Work request:
Print, unchanged, the line containing "## 🐛 如果出现问题" along with all lines that follow it to the end of the listing.

Data for this exercise:

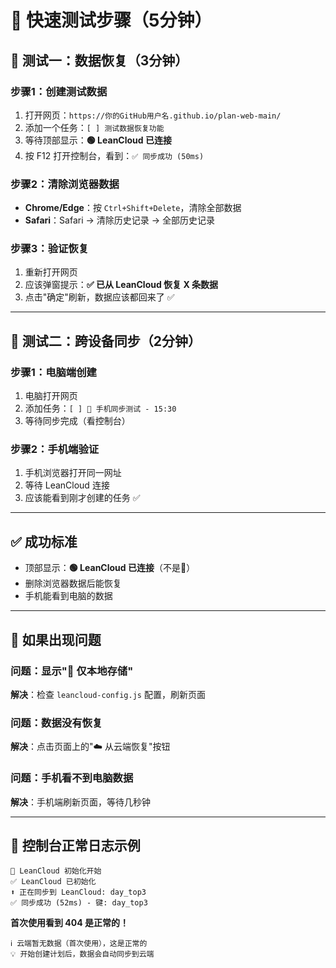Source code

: # 🚀 快速测试步骤（5分钟）

## 📱 测试一：数据恢复（3分钟）

### 步骤1：创建测试数据
1. 打开网页：`https://你的GitHub用户名.github.io/plan-web-main/`
2. 添加一个任务：`[ ] 测试数据恢复功能`
3. 等待顶部显示：**🟢 LeanCloud 已连接**
4. 按 F12 打开控制台，看到：`✅ 同步成功 (50ms)`

### 步骤2：清除浏览器数据
- **Chrome/Edge**：按 `Ctrl+Shift+Delete`，清除全部数据
- **Safari**：Safari → 清除历史记录 → 全部历史记录

### 步骤3：验证恢复
1. 重新打开网页
2. 应该弹窗提示：**✅ 已从 LeanCloud 恢复 X 条数据**
3. 点击"确定"刷新，数据应该都回来了 ✅

---

## 📲 测试二：跨设备同步（2分钟）

### 步骤1：电脑端创建
1. 电脑打开网页
2. 添加任务：`[ ] 📱 手机同步测试 - 15:30`
3. 等待同步完成（看控制台）

### 步骤2：手机端验证
1. 手机浏览器打开同一网址
2. 等待 LeanCloud 连接
3. 应该能看到刚才创建的任务 ✅

---

## ✅ 成功标准
- 顶部显示：**🟢 LeanCloud 已连接**（不是🔴）
- 删除浏览器数据后能恢复
- 手机能看到电脑的数据

---

## 🐛 如果出现问题

### 问题：显示"🔴 仅本地存储"
**解决**：检查 `leancloud-config.js` 配置，刷新页面

### 问题：数据没有恢复
**解决**：点击页面上的"☁️ 从云端恢复"按钮

### 问题：手机看不到电脑数据
**解决**：手机端刷新页面，等待几秒钟

---

## 📝 控制台正常日志示例
```
🚀 LeanCloud 初始化开始
✅ LeanCloud 已初始化
⬆️ 正在同步到 LeanCloud: day_top3
✅ 同步成功 (52ms) - 键: day_top3
```

**首次使用看到 404 是正常的！**
```
ℹ️ 云端暂无数据（首次使用），这是正常的
💡 开始创建计划后，数据会自动同步到云端
```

Solution:
## 🐛 如果出现问题

### 问题：显示"🔴 仅本地存储"
**解决**：检查 `leancloud-config.js` 配置，刷新页面

### 问题：数据没有恢复
**解决**：点击页面上的"☁️ 从云端恢复"按钮

### 问题：手机看不到电脑数据
**解决**：手机端刷新页面，等待几秒钟

---

## 📝 控制台正常日志示例
```
🚀 LeanCloud 初始化开始
✅ LeanCloud 已初始化
⬆️ 正在同步到 LeanCloud: day_top3
✅ 同步成功 (52ms) - 键: day_top3
```

**首次使用看到 404 是正常的！**
```
ℹ️ 云端暂无数据（首次使用），这是正常的
💡 开始创建计划后，数据会自动同步到云端
```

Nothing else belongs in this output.